Эта книга написана потому, что она не должна быть написана. То, о чем рассказывает автор, не соответствует действительности. Это клевета на советский государственный строй, которая карается бессрочной конфискацией рукописи и долгосрочной изоляцией автора. Такова точка зрения власти, автор по собственному опыту знает, что переубедить ее невозможно. Может ли быть прав отдельный человек, способный, как известно, ошибаться, и неправы такие солидные органы, как прокуратура и суд, которые почти не ошибаются, а также КГБ, который, как всем хорошо известно, не ошибается никогда? Такое в голове не укладывается. Именно эти органы однажды признали автора злостным клеветником. С тех пор какая ему вера? Кто его будет слушать?
Три года «в местах не столь отдаленных» автору культурно объясняли, что он не должен больше писать.

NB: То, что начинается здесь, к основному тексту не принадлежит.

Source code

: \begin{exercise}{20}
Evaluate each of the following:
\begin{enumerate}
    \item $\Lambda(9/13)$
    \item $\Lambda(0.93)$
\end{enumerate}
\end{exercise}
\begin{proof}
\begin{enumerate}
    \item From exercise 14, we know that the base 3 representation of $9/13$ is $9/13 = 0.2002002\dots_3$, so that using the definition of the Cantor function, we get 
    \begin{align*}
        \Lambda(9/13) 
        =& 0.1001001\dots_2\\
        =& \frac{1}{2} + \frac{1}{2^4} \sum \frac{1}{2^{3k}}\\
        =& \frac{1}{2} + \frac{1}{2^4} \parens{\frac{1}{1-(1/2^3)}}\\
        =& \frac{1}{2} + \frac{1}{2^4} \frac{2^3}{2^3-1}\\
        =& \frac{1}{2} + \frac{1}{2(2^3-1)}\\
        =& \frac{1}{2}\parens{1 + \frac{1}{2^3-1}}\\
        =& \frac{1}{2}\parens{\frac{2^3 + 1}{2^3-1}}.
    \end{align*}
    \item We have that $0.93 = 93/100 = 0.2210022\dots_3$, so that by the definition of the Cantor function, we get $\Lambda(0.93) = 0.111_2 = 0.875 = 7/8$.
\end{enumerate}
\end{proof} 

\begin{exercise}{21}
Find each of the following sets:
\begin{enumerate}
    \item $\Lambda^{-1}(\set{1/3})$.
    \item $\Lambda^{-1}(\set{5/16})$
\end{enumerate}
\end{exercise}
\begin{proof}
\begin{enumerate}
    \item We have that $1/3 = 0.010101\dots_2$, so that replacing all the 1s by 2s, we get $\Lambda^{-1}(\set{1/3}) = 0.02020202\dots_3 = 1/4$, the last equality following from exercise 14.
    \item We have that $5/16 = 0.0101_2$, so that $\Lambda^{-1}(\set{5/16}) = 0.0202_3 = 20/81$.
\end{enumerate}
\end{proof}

По окончании срока там выдается своего рода аттестат зрелости — справка об освобождении. Автор получил ее и не собирается сидеть еще десять лет. Он не должен писать.

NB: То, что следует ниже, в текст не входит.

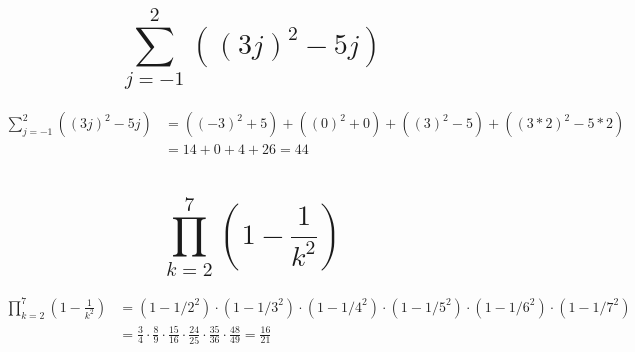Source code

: \begin{parts}
    \part{
        $$\sum_{j=-1}^2{\left((3j)^2-5j\right)}$$
    }
    \begin{solution}
        \begin{align*}
            \sum_{j=-1}^2{\left((3j)^2-5j\right)} &=
            \left((-3)^2+5\right) +
            \left((0)^2+0\right) +
            \left((3)^2-5\right) +
            \left((3*2)^2-5*2\right)\\
            & = 14+0+4+26 = 44
        \end{align*}
    \end{solution}

    \part{
        $$\prod_{k=2}^7{\left(1-\frac{1}{k^2}\right)}$$
    }
    \begin{solution}
        \begin{align*}
            \prod_{k=2}^7{\left(1-\frac{1}{k^2}\right)} &=
            \left(1-1/2^2\right)\cdot
            \left(1-1/3^2\right)\cdot
            \left(1-1/4^2\right)\cdot
            \left(1-1/5^2\right)\cdot
            \left(1-1/6^2\right)\cdot
            \left(1-1/7^2\right)\\
            & = \frac{3}{4} \cdot
            \frac{8}{9} \cdot
            \frac{15}{16} \cdot
            \frac{24}{25} \cdot
            \frac{35}{36} \cdot
            \frac{48}{49}=\frac{16}{21}\\
        \end{align*}
    \end{solution}
\end{parts}
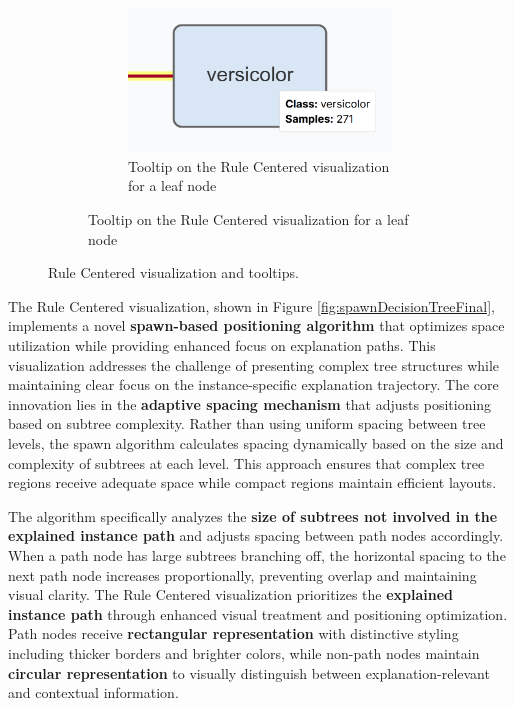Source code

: \begin{figure}[ht!]
\begin{subfigure}[c]{0.28\textwidth}
        \begin{subfigure}[c]{\linewidth}
            \centering
            \includegraphics[width=\linewidth]{images/spawnDecisionTreeFinalTooltipLeaf.png}
            \caption{Tooltip on the Rule Centered visualization for a leaf node}
            \label{fig:spawnDecisionTreeFinalTooltipLeaf}
        \end{subfigure}
    \end{subfigure}
    
    \caption{Rule Centered visualization and tooltips.}
\end{figure}

The Rule Centered visualization, shown in Figure \ref{fig:spawnDecisionTreeFinal}, implements a novel \textbf{spawn-based positioning algorithm} that optimizes space utilization while providing enhanced focus on explanation paths. This visualization addresses the challenge of presenting complex tree structures while maintaining clear focus on the instance-specific explanation trajectory.
% 
The core innovation lies in the \textbf{adaptive spacing mechanism} that adjusts positioning based on subtree complexity. Rather than using uniform spacing between tree levels, the spawn algorithm calculates spacing dynamically based on the size and complexity of subtrees at each level. This approach ensures that complex tree regions receive adequate space while compact regions maintain efficient layouts.

The algorithm specifically analyzes the \textbf{size of subtrees not involved in the explained instance path} and adjusts spacing between path nodes accordingly. When a path node has large subtrees branching off, the horizontal spacing to the next path node increases proportionally, preventing overlap and maintaining visual clarity.
% 
The Rule Centered visualization prioritizes the \textbf{explained instance path} through enhanced visual treatment and positioning optimization. Path nodes receive \textbf{rectangular representation} with distinctive styling including thicker borders and brighter colors, while non-path nodes maintain \textbf{circular representation} to visually distinguish between explanation-relevant and contextual information.

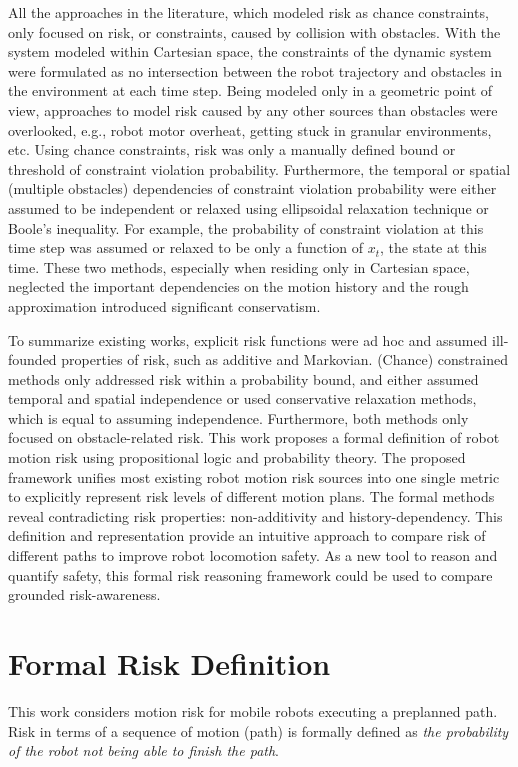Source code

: \documentclass[letterpaper]{article} %
\begin{document}
All the approaches in the literature, which modeled risk as chance constraints, only focused on risk, or constraints, caused by collision with obstacles. With the system modeled within Cartesian space, the constraints of the dynamic system were formulated as no intersection between the robot trajectory and obstacles in the environment at each time step. Being modeled only in a geometric point of view, approaches to model risk caused by any other sources than obstacles were overlooked, e.g., robot motor overheat, getting stuck in granular environments, etc. Using chance constraints, risk was only a manually defined bound or threshold of constraint violation probability. Furthermore, the temporal or spatial (multiple obstacles) dependencies of constraint violation probability were either assumed to be independent or relaxed using ellipsoidal relaxation technique or Boole's inequality. For example, the probability of constraint violation at this time step was assumed or relaxed to be only a function of $x_t$, the state at this time. These two methods, especially when residing only in Cartesian space, neglected the important dependencies on the motion history and the rough approximation introduced significant conservatism. 

To summarize existing works, explicit risk functions were ad hoc and assumed ill-founded properties of risk, such as additive and Markovian. (Chance) constrained methods only addressed risk within a probability bound, and either assumed temporal and spatial independence or used conservative relaxation methods, which is equal to assuming independence. Furthermore, both methods only focused on obstacle-related risk. This work proposes a formal definition of robot motion risk using propositional logic and probability theory. The proposed framework unifies most existing robot motion risk sources into one single metric to explicitly represent risk levels of different motion plans. The formal methods reveal contradicting risk properties: non-additivity and history-dependency. This definition and representation provide an intuitive approach to compare risk of different paths to improve robot locomotion safety. As a new tool to reason and quantify safety, this formal risk reasoning framework could be used to compare grounded risk-awareness. 

\section{Formal Risk Definition}
This work considers motion risk for mobile robots executing a preplanned path. Risk in terms of a sequence of motion (path) is formally defined as \emph{the probability of the robot not being able to finish the path}. 
\end{document}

Того же мнения близкие автора и некоторые друзья — диссиденты. Близкие при очередной облаве жгут рукописи. Друзья-диссиденты опасаются, что я запугаю читателя. Еще никто не напугался, а они уже опасаются. Нужна, сказали, сверхзадача. В переводе на русский это означает писать о страшном, чтобы не было страшно. Для меня это все равно, что писать о веселом, чтобы не было весело, или чтоб черное не было черным. Не вижу смысла и не умею этого делать. Значит, не должен писать.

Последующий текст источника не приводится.